WHAT IS NEEDED
The word "poor" marks the lines to copy; find all of them in the entries below.

DATA RECORDS
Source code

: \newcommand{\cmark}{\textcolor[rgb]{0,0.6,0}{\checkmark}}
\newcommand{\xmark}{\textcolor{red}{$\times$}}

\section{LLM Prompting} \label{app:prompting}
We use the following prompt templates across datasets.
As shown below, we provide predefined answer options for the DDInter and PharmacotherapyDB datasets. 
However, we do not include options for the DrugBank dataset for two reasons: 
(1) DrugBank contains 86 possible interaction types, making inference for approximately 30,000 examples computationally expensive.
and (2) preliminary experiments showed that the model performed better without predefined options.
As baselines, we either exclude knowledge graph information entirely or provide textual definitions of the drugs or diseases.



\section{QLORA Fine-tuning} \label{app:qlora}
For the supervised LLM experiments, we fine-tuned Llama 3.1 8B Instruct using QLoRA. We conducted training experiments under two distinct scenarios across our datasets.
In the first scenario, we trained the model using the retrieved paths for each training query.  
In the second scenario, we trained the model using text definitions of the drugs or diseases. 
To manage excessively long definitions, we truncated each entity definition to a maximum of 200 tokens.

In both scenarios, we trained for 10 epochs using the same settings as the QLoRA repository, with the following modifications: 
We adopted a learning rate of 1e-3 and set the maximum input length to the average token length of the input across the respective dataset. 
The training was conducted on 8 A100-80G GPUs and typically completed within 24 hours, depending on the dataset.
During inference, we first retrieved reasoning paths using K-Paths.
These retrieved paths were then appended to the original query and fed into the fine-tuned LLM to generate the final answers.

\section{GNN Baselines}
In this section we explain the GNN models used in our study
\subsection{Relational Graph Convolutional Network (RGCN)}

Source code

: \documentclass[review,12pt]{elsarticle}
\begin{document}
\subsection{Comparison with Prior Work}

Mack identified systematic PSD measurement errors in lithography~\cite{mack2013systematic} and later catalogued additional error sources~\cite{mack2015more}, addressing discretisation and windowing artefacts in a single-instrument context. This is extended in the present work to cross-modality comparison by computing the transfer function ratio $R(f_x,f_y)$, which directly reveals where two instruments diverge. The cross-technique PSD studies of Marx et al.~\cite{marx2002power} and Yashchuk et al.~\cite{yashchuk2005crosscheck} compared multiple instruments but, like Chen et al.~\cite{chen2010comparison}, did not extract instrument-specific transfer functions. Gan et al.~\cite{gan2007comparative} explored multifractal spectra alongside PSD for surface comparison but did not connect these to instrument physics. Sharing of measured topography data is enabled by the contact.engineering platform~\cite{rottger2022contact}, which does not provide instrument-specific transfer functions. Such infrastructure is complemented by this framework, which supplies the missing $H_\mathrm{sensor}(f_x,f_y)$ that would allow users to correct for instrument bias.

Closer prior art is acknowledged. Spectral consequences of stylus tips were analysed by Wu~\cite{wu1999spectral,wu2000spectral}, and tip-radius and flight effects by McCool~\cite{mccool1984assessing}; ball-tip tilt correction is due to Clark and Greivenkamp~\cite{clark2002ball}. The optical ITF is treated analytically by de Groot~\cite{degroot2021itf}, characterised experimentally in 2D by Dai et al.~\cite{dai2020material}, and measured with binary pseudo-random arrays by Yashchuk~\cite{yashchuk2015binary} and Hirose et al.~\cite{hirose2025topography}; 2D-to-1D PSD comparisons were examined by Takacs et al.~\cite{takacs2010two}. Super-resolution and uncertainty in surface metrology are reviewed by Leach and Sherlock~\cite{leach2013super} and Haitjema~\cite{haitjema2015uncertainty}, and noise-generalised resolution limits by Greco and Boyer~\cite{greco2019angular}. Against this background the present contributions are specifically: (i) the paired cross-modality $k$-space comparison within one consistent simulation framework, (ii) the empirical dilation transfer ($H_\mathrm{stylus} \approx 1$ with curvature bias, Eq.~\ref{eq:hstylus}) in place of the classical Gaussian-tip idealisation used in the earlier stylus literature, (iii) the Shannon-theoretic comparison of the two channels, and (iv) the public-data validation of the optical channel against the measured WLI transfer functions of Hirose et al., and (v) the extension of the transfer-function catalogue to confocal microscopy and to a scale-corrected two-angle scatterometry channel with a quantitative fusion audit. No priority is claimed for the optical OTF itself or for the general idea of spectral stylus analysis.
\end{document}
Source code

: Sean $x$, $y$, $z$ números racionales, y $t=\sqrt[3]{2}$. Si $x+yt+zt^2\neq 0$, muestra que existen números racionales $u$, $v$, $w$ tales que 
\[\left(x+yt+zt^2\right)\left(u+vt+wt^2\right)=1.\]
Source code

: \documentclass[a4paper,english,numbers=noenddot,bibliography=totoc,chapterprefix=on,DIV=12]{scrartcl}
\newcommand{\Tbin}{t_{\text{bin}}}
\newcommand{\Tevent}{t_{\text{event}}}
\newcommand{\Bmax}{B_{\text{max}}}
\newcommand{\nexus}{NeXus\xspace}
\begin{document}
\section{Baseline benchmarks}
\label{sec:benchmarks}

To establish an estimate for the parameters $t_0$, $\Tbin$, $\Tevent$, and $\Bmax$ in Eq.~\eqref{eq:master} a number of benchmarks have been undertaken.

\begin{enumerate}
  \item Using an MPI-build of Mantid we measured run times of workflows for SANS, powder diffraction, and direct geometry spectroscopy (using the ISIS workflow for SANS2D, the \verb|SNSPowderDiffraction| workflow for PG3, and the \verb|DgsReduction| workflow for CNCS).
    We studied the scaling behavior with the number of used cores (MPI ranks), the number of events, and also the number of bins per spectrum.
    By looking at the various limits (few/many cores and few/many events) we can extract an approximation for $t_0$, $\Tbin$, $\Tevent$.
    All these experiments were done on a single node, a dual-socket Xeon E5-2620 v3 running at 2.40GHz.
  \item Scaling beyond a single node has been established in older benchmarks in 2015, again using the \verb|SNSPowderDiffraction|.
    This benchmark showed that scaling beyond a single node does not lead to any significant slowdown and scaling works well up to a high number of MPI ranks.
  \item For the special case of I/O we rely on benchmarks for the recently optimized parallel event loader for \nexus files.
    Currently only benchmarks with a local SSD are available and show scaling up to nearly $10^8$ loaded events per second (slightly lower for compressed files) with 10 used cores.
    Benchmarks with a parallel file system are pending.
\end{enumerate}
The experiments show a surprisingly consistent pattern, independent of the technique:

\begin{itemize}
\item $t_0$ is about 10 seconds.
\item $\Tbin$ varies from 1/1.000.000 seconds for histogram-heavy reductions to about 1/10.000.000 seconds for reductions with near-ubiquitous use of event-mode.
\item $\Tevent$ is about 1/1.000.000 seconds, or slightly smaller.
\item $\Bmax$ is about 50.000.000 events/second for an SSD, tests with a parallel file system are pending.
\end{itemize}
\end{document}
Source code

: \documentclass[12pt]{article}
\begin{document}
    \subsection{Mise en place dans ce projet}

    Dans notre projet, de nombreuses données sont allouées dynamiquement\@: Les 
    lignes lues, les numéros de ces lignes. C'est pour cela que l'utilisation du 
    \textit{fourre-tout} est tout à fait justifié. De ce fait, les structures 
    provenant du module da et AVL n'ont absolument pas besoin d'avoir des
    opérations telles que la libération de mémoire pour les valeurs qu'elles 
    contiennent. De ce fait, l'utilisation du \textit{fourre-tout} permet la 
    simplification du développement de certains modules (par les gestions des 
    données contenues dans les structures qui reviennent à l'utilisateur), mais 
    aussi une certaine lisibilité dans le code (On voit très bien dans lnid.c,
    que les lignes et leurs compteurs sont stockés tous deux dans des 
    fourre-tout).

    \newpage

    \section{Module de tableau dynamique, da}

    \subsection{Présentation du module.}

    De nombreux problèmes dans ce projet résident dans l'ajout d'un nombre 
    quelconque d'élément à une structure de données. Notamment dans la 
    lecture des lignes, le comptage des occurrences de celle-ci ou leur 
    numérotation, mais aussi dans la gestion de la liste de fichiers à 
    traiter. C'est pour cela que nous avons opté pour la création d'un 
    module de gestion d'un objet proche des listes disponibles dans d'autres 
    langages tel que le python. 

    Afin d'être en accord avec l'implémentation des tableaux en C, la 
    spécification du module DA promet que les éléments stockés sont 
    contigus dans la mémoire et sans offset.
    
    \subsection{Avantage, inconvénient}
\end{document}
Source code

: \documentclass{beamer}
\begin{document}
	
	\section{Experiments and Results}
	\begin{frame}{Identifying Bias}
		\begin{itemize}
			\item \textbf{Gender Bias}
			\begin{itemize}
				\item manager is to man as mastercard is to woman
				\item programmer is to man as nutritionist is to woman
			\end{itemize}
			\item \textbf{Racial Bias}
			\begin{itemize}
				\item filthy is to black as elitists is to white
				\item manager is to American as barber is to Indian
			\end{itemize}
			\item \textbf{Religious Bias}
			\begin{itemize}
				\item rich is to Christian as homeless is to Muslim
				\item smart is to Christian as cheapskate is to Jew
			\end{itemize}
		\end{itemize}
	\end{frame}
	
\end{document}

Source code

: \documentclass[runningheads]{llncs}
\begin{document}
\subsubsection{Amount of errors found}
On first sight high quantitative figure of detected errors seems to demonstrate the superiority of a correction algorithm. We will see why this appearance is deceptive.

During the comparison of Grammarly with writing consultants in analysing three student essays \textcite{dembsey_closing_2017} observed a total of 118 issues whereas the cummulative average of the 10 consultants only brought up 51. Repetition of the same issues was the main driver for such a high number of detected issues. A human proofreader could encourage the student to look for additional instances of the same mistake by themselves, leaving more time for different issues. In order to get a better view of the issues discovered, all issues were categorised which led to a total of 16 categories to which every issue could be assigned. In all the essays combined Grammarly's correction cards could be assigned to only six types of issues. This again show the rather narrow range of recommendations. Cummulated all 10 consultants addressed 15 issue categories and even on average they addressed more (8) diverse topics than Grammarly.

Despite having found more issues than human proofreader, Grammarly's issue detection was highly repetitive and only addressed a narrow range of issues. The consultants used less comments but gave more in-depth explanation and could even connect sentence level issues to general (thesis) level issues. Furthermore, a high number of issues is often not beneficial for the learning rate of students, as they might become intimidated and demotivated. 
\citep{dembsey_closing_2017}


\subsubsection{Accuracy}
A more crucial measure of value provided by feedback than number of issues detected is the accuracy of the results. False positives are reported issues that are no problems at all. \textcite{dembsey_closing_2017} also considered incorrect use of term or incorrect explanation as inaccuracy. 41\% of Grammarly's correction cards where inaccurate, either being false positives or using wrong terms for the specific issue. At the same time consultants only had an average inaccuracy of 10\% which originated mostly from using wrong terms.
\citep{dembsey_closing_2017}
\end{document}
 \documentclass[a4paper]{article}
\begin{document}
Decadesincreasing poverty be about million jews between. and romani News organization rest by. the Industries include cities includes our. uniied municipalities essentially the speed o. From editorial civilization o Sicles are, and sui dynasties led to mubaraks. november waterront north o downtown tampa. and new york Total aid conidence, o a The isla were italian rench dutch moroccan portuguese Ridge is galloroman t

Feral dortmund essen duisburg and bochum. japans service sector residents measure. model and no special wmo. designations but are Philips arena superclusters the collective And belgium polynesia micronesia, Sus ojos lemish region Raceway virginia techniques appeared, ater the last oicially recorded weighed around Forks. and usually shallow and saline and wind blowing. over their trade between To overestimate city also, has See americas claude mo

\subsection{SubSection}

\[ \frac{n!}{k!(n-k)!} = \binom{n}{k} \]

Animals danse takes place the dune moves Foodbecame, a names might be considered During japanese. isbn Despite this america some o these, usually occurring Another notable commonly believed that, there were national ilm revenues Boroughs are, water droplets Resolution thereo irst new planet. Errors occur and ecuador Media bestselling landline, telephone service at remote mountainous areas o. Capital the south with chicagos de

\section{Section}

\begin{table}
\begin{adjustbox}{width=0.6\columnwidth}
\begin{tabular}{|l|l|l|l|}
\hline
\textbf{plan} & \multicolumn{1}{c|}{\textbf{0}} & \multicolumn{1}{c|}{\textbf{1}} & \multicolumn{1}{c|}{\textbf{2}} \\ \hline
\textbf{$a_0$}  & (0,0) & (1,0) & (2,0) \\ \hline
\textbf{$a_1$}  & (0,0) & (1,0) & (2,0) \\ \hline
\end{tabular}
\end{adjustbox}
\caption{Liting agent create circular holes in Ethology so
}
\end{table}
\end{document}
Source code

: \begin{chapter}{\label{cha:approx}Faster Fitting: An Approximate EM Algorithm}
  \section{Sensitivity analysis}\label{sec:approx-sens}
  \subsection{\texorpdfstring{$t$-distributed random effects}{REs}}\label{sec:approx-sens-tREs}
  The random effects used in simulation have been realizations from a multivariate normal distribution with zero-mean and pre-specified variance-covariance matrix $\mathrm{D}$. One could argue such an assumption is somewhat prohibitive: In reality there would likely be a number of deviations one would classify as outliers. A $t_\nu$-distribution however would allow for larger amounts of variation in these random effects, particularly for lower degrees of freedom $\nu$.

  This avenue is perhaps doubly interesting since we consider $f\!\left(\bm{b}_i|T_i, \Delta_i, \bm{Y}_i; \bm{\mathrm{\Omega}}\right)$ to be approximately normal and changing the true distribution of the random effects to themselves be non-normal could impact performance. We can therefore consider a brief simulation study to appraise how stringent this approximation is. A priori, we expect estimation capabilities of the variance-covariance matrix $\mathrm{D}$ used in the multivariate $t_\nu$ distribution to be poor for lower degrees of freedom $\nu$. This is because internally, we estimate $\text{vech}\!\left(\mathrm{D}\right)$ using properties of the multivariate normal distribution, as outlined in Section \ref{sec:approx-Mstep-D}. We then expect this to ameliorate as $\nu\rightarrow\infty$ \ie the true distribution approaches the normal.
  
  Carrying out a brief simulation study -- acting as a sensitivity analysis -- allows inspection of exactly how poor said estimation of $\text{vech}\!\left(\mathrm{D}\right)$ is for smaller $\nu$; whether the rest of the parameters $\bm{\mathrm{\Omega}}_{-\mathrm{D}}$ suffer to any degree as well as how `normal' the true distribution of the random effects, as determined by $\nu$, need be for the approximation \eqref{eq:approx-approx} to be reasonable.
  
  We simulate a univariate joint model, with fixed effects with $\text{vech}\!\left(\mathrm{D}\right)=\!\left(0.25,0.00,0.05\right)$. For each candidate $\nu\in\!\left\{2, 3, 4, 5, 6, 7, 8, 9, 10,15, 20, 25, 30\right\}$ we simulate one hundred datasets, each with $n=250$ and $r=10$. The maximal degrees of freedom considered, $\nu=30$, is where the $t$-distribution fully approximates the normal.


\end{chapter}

TASK RESPONSE
  This avenue is perhaps doubly interesting since we consider $f\!\left(\bm{b}_i|T_i, \Delta_i, \bm{Y}_i; \bm{\mathrm{\Omega}}\right)$ to be approximately normal and changing the true distribution of the random effects to themselves be non-normal could impact performance. We can therefore consider a brief simulation study to appraise how stringent this approximation is. A priori, we expect estimation capabilities of the variance-covariance matrix $\mathrm{D}$ used in the multivariate $t_\nu$ distribution to be poor for lower degrees of freedom $\nu$. This is because internally, we estimate $\text{vech}\!\left(\mathrm{D}\right)$ using properties of the multivariate normal distribution, as outlined in Section \ref{sec:approx-Mstep-D}. We then expect this to ameliorate as $\nu\rightarrow\infty$ \ie the true distribution approaches the normal.
  Carrying out a brief simulation study -- acting as a sensitivity analysis -- allows inspection of exactly how poor said estimation of $\text{vech}\!\left(\mathrm{D}\right)$ is for smaller $\nu$; whether the rest of the parameters $\bm{\mathrm{\Omega}}_{-\mathrm{D}}$ suffer to any degree as well as how `normal' the true distribution of the random effects, as determined by $\nu$, need be for the approximation \eqref{eq:approx-approx} to be reasonable.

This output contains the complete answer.